Taking the entries below from the top, restate each line exactly and end with the line containing "The framework for".

*****

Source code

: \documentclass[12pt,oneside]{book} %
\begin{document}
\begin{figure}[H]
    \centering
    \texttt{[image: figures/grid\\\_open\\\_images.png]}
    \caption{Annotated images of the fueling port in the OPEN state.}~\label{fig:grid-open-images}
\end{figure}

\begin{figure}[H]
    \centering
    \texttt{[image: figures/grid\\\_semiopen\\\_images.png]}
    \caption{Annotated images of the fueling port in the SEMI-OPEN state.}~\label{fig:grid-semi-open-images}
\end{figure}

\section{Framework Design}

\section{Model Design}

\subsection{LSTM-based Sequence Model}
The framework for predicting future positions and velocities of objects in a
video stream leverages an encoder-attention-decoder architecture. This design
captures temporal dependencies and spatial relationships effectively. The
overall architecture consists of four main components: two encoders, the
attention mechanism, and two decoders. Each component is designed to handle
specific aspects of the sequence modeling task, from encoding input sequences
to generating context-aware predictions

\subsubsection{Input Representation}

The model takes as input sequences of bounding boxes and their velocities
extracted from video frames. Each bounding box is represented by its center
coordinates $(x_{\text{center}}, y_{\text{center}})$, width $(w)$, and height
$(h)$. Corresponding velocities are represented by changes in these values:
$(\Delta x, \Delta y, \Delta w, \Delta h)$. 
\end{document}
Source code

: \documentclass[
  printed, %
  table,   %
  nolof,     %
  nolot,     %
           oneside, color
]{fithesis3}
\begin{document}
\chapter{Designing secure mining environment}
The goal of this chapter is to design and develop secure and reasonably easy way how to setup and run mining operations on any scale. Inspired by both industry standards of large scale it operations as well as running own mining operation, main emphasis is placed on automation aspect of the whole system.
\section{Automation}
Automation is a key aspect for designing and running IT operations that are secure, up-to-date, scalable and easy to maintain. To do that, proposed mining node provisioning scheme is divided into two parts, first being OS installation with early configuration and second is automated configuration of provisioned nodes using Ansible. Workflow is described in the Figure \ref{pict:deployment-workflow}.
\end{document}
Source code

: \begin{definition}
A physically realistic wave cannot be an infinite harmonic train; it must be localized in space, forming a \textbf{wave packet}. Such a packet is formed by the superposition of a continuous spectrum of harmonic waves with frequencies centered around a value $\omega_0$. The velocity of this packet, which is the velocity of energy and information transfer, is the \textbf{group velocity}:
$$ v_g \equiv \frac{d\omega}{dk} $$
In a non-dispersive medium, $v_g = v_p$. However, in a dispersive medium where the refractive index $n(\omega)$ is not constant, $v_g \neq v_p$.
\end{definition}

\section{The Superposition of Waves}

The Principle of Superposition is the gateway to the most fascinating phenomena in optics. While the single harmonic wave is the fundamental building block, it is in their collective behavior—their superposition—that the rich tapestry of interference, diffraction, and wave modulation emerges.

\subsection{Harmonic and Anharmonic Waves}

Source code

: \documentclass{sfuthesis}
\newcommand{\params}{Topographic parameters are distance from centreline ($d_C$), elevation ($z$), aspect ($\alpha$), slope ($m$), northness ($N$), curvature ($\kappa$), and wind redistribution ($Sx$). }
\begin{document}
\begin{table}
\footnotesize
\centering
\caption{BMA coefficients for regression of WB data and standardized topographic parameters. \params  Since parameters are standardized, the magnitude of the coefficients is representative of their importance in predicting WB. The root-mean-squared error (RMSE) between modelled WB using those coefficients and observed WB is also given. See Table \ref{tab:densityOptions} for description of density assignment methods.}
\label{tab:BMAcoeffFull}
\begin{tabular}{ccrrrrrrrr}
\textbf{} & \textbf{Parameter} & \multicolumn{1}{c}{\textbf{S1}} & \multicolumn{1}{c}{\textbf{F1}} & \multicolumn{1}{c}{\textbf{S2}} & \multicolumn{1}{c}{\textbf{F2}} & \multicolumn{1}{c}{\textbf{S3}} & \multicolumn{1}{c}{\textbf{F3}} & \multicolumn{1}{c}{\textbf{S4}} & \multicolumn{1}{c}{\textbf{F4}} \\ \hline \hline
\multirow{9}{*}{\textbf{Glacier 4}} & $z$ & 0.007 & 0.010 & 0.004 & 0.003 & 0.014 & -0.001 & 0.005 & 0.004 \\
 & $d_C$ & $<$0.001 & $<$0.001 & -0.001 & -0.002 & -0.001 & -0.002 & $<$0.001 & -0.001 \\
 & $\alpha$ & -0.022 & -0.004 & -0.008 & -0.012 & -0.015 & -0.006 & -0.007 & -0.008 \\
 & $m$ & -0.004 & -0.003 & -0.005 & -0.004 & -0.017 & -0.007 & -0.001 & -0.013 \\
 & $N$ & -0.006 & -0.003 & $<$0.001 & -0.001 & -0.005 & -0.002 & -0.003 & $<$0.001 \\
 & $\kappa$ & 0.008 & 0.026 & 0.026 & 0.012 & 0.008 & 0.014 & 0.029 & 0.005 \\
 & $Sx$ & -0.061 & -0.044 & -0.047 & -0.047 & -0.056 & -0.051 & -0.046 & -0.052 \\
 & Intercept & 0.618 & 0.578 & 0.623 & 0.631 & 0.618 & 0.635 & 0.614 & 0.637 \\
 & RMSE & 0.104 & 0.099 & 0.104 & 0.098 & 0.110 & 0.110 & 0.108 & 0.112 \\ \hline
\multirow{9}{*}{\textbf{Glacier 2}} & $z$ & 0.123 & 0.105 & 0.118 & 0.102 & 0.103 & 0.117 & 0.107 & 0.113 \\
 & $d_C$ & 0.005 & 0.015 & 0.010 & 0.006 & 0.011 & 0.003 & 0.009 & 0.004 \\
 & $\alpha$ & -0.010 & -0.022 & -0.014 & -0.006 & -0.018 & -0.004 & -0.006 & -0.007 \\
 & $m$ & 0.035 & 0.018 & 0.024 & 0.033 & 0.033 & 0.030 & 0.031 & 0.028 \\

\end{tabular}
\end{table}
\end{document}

*****

» **Answer box**
Source code

: \documentclass[12pt,oneside]{book} %
\begin{document}
\begin{figure}[H]
    \centering
    \texttt{[image: figures/grid\\\_open\\\_images.png]}
    \caption{Annotated images of the fueling port in the OPEN state.}~\label{fig:grid-open-images}
\end{figure}

\begin{figure}[H]
    \centering
    \texttt{[image: figures/grid\\\_semiopen\\\_images.png]}
    \caption{Annotated images of the fueling port in the SEMI-OPEN state.}~\label{fig:grid-semi-open-images}
\end{figure}

\section{Framework Design}

\section{Model Design}

\subsection{LSTM-based Sequence Model}
The framework for predicting future positions and velocities of objects in a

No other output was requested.